51 On ne saurait, par conséquent, pas non plus constater une violation de l'article 190 du traité.
Dépens
52 Aux termes de l'article 69, paragraphe 2, du règlement de procédure de la Cour, toute partie qui succombe est condamnée aux dépens, s'il est conclu en ce sens.
E. - Conclusion
53 Nous proposons, par conséquent, qu'il soit statué comme suit:
«1) Le recours est rejeté. 2) Le royaume des Pays-Bas est condamné aux dépens.»
(1) - Selon les indications de la partie requérante dans la présente procédure, il s'agissait, en l'occurrence, également d'un service douanier à Terneuzen.
(2) - Fonds européen d'orientation et de garantie agricole.
(3) - Voir, entre autres, les annexes 2 et 3 de la requête.
(4) - JO L 94, p. 13.
(5) - JO L 351, p. 1.
(6) - C'est nous qui soulignons.
(7) - L'annexe 13, tout comme l'annexe 15, contient le formulaire du service des douanes concernant le dédouanement de la marchandise litigieuse en l'espèce. Les annotations effectuées par le fonctionnaire des douanes compétent ne se retrouvent cependant que sur le formulaire en annexe 15.
(8) - Arrêts du 10 novembre 1993, Pays-Bas/Commission (C-48/91, Rec. p. I-5611, point 16), et du 24 mars 1988, Royaume-Uni/Commission (347/85, Rec. p. 1749, point 14).
(9) - Arrêt du 12 juin 1990, Allemagne/Commission (C-8/88, Rec. p. I-2321, points 25 et suiv.).

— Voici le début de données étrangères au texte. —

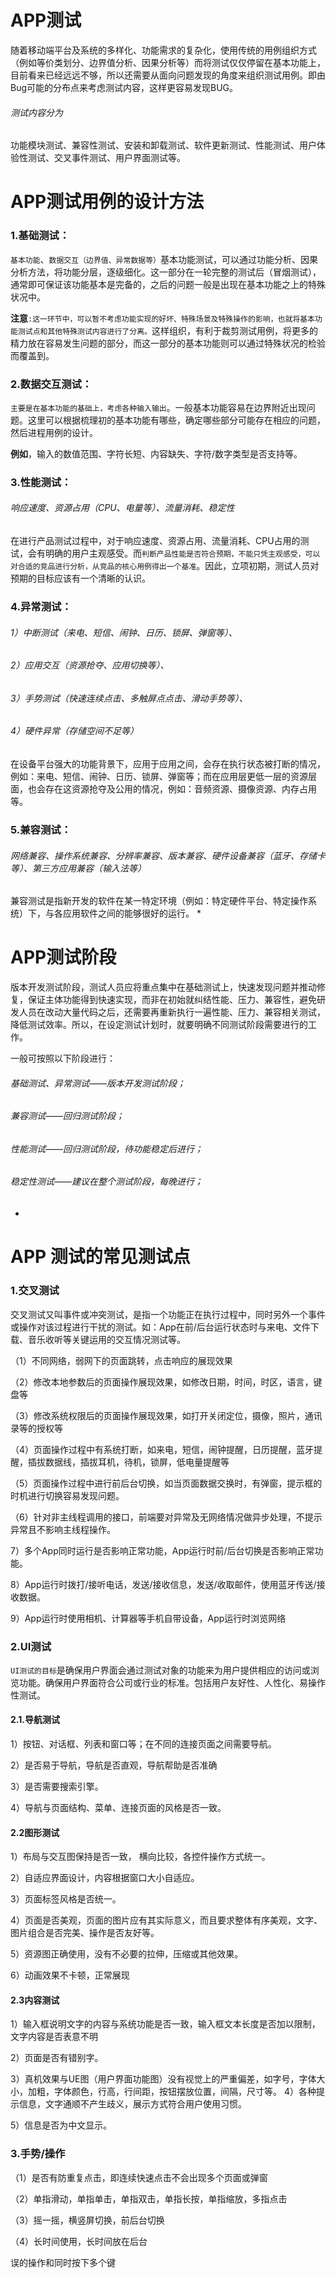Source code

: # APP测试
随着移动端平台及系统的多样化、功能需求的复杂化，使用传统的用例组织方式（例如等价类划分、边界值分析、因果分析等）而将测试仅仅停留在基本功能上，目前看来已经远远不够，所以还需要从面向问题发现的角度来组织测试用例。即由Bug可能的分布点来考虑测试内容，这样更容易发现BUG。
###### 测试内容分为
功能模块测试、兼容性测试、安装和卸载测试、软件更新测试、性能测试、用户体验性测试、交叉事件测试、用户界面测试等。
# APP测试用例的设计方法
### 1.基础测试：
`基本功能`、`数据交互（边界值、异常数据等）`基本功能测试，可以通过功能分析、因果分析方法，将功能分层，逐级细化。这一部分在一轮完整的测试后（冒烟测试），通常即可保证该功能基本是完备的，之后的问题一般是出现在基本功能之上的特殊状况中。

**注意**`:这一环节中，可以暂不考虑功能实现的好坏、特殊场景及特殊操作的影响，也就将基本功能测试点和其他特殊测试内容进行了分离。`这样组织，有利于裁剪测试用例，将更多的精力放在容易发生问题的部分，而这一部分的基本功能则可以通过特殊状况的检验而覆盖到。

### 2.数据交互测试：
   `主要是在基本功能的基础上，考虑各种输入输出`。一般基本功能容易在边界附近出现问题。这里可以根据梳理初的基本功能有哪些，确定哪些部分可能存在相应的问题，然后进程用例的设计。

**例如**，输入的数值范围、字符长短、内容缺失、字符/数字类型是否支持等。

### 3.性能测试：
###### 响应速度、资源占用（CPU、电量等）、流量消耗、稳定性

在进行产品测试过程中，对于响应速度、资源占用、流量消耗、CPU占用的测试，会有明确的用户主观感受。而`判断产品性能是否符合预期，不能只凭主观感受，可以对合适的竞品进行分析，从竞品的核心用例得出一个基准`。因此，立项初期，测试人员对预期的目标应该有一个清晰的认识。

### 4.异常测试：
###### 1）中断测试（来电、短信、闹钟、日历、锁屏、弹窗等）、
###### 2）应用交互（资源抢夺、应用切换等）、
###### 3）手势测试（快速连续点击、多触屏点点击、滑动手势等）、
###### 4）硬件异常（存储空间不足等）

在设备平台强大的功能背景下，应用于应用之间，会存在执行状态被打断的情况，例如：来电、短信、闹钟、日历、锁屏、弹窗等；而在应用层更低一层的资源层面，也会存在这资源抢夺及公用的情况，例如：音频资源、摄像资源、内存占用等。

### 5.兼容测试：
###### 网络兼容、操作系统兼容、分辨率兼容、版本兼容、硬件设备兼容（蓝牙、存储卡等）、第三方应用兼容（输入法等）

兼容测试是指新开发的软件在某一特定环境（例如：特定硬件平台、特定操作系统）下，与各应用软件之间的能够很好的运行。
*


# APP测试阶段
版本开发测试阶段，测试人员应将重点集中在基础测试上，快速发现问题并推动修复，保证主体功能得到快速实现，而非在初始就纠结性能、压力、兼容性，避免研发人员在改动大量代码之后，还需要再重新执行一遍性能、压力、兼容相关测试，降低测试效率。所以，在设定测试计划时，就要明确不同测试阶段需要进行的工作。

一般可按照以下阶段进行：

###### 基础测试、异常测试——版本开发测试阶段；
###### 兼容测试——回归测试阶段；
###### 性能测试——回归测试阶段，待功能稳定后进行；
###### 稳定性测试——建议在整个测试阶段，每晚进行；
*
# APP 测试的常见测试点
### 1.交叉测试
交叉测试又叫事件或冲突测试，是指一个功能正在执行过程中，同时另外一个事件或操作对该过程进行干扰的测试。如：App在前/后台运行状态时与来电、文件下载、音乐收听等关键运用的交互情况测试等。

（1）不同网络，弱网下的页面跳转，点击响应的展现效果

（2）修改本地参数后的页面操作展现效果，如修改日期，时间，时区，语言，键盘等

（3）修改系统权限后的页面操作展现效果，如打开关闭定位，摄像，照片，通讯录等的授权等

（4）页面操作过程中有系统打断，如来电，短信，闹钟提醒，日历提醒，蓝牙提醒，插拔数据线，插拔耳机，待机，锁屏，低电量提醒等

（5）页面操作过程中进行前后台切换，如当页面数据交换时，有弹窗，提示框的时机进行切换容易发现问题。

（6）针对非主线程调用的接口，前端要对异常及无网络情况做异步处理，不提示异常且不影响主线程操作。

7）多个App同时运行是否影响正常功能，App运行时前/后台切换是否影响正常功能。

8）App运行时拨打/接听电话，发送/接收信息，发送/收取邮件，使用蓝牙传送/接收数据。

9）App运行时使用相机、计算器等手机自带设备，App运行时浏览网络


### 2.UI测试
`UI测试的目标`是确保用户界面会通过测试对象的功能来为用户提供相应的访问或浏览功能。确保用户界面符合公司或行业的标准。包括用户友好性、人性化、易操作性测试。

#### 2.1.导航测试 　　
1）按钮、对话框、列表和窗口等；在不同的连接页面之间需要导航。

2）是否易于导航，导航是否直观，导航帮助是否准确

3）是否需要搜索引擎。

4）导航与页面结构、菜单、连接页面的风格是否一致。

#### 2.2图形测试 　　

1）布局与交互图保持是否一致，
横向比较，各控件操作方式统一。

2）自适应界面设计，内容根据窗口大小自适应。

3）页面标签风格是否统一。

4）页面是否美观，页面的图片应有其实际意义，而且要求整体有序美观，文字、图片组合是否完美、操作是否友好等。

5）资源图正确使用，没有不必要的拉伸，压缩或其他效果。

6）动画效果不卡顿，正常展现

#### 2.3内容测试 　　

1）输入框说明文字的内容与系统功能是否一致，输入框文本长度是否加以限制，文字内容是否表意不明

2）页面是否有错别字。

3）真机效果与UE图（用户界面功能图）没有视觉上的严重偏差，如字号，字体大小，加粗，字体颜色，行高，行间距，按钮摆放位置，间隔，尺寸等。
4）各种提示信息，文字通顺不产生歧义，展示方式符合用户使用习惯。

5）信息是否为中文显示。

### 3.手势/操作

（1）是否有防重复点击，即连续快速点击不会出现多个页面或弹窗

（2）单指滑动，单指单击，单指双击，单指长按，单指缩放，多指点击

（3）摇一摇，横竖屏切换，前后台切换

（4）长时间使用，长时间放在后台

误的操作和同时按下多个键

(10) - Règlement de la Commission du 26 juillet 1972, relatif à l'apurement des comptes concernant le Fonds européen d'orientation et de garantie agricole, section garantie (JO L 186, p. 1), dans la version du règlement (CEE) n_ 422/86 de la Commission, du 25 février 1986, modifiant le règlement n_ 1723/72 (JO L 48, p. 31).
(11) - Arrêt du 22 juin 1993 (C-54/91, Rec. p. I-3399).
(12) - Arrêt du 22 juin 1993, Allemagne/Commission (précité à la note 11, point 13).
(13) - Arrêts du 25 février 1988, Pays-Bas/Commission (327/85, Rec. p. 1065, point 13), et du 22 juin 1993, Allemagne/Commission (précité à la note 11, points 10 et 12).